┌──

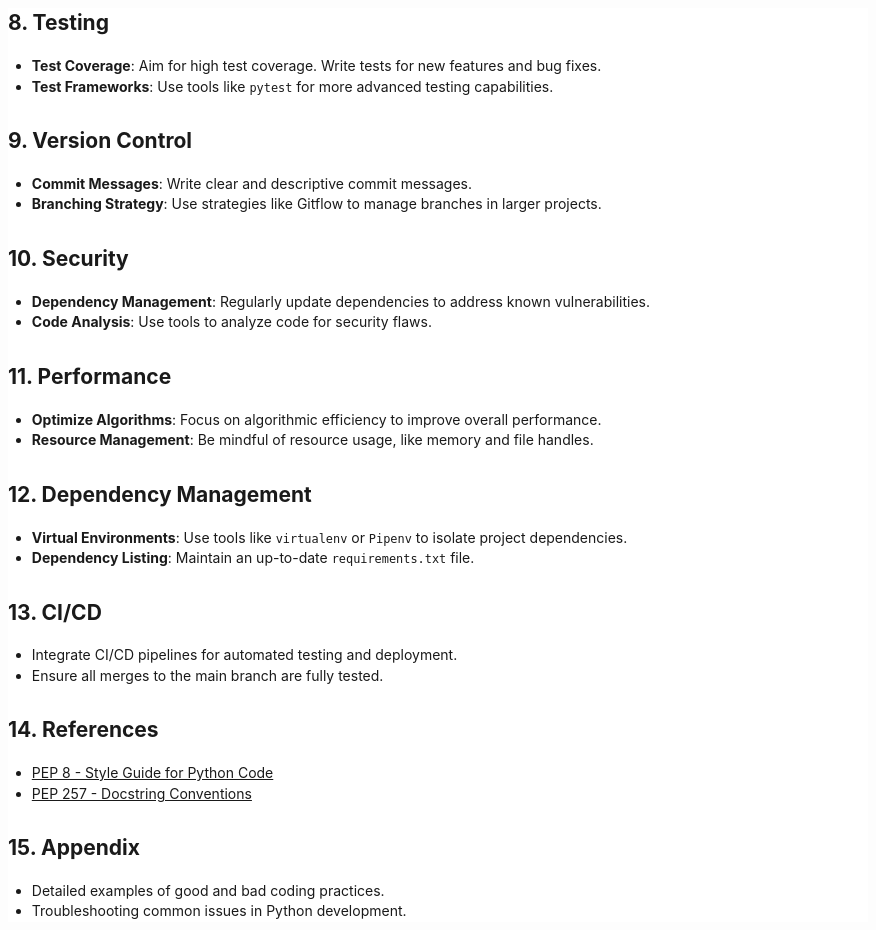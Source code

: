 ## 8. Testing

- **Test Coverage**: Aim for high test coverage. Write tests for new features and bug fixes.
- **Test Frameworks**: Use tools like `pytest` for more advanced testing capabilities.

## 9. Version Control

- **Commit Messages**: Write clear and descriptive commit messages.
- **Branching Strategy**: Use strategies like Gitflow to manage branches in larger projects.

## 10. Security

- **Dependency Management**: Regularly update dependencies to address known vulnerabilities.
- **Code Analysis**: Use tools to analyze code for security flaws.

## 11. Performance

- **Optimize Algorithms**: Focus on algorithmic efficiency to improve overall performance.
- **Resource Management**: Be mindful of resource usage, like memory and file handles.

## 12. Dependency Management

- **Virtual Environments**: Use tools like `virtualenv` or `Pipenv` to isolate project dependencies.
- **Dependency Listing**: Maintain an up-to-date `requirements.txt` file.

## 13. CI/CD

- Integrate CI/CD pipelines for automated testing and deployment.
- Ensure all merges to the main branch are fully tested.

## 14. References

- [PEP 8 - Style Guide for Python Code](https://www.python.org/dev/peps/pep-0008/)
- [PEP 257 - Docstring Conventions](https://www.python.org/dev/peps/pep-0257/)

## 15. Appendix

- Detailed examples of good and bad coding practices.
- Troubleshooting common issues in Python development.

└──

Goal of the exercise -> Reproduce exactly the line bearing "- **Test Coverage**: Aim" and all the lines that come after it in the records above; add nothing.

Output for this exercise ->
- **Test Coverage**: Aim for high test coverage. Write tests for new features and bug fixes.
- **Test Frameworks**: Use tools like `pytest` for more advanced testing capabilities.

## 9. Version Control

- **Commit Messages**: Write clear and descriptive commit messages.
- **Branching Strategy**: Use strategies like Gitflow to manage branches in larger projects.

## 10. Security

- **Dependency Management**: Regularly update dependencies to address known vulnerabilities.
- **Code Analysis**: Use tools to analyze code for security flaws.

## 11. Performance

- **Optimize Algorithms**: Focus on algorithmic efficiency to improve overall performance.
- **Resource Management**: Be mindful of resource usage, like memory and file handles.

## 12. Dependency Management

- **Virtual Environments**: Use tools like `virtualenv` or `Pipenv` to isolate project dependencies.
- **Dependency Listing**: Maintain an up-to-date `requirements.txt` file.

## 13. CI/CD

- Integrate CI/CD pipelines for automated testing and deployment.
- Ensure all merges to the main branch are fully tested.

## 14. References

- [PEP 8 - Style Guide for Python Code](https://www.python.org/dev/peps/pep-0008/)
- [PEP 257 - Docstring Conventions](https://www.python.org/dev/peps/pep-0257/)

## 15. Appendix

- Detailed examples of good and bad coding practices.
- Troubleshooting common issues in Python development.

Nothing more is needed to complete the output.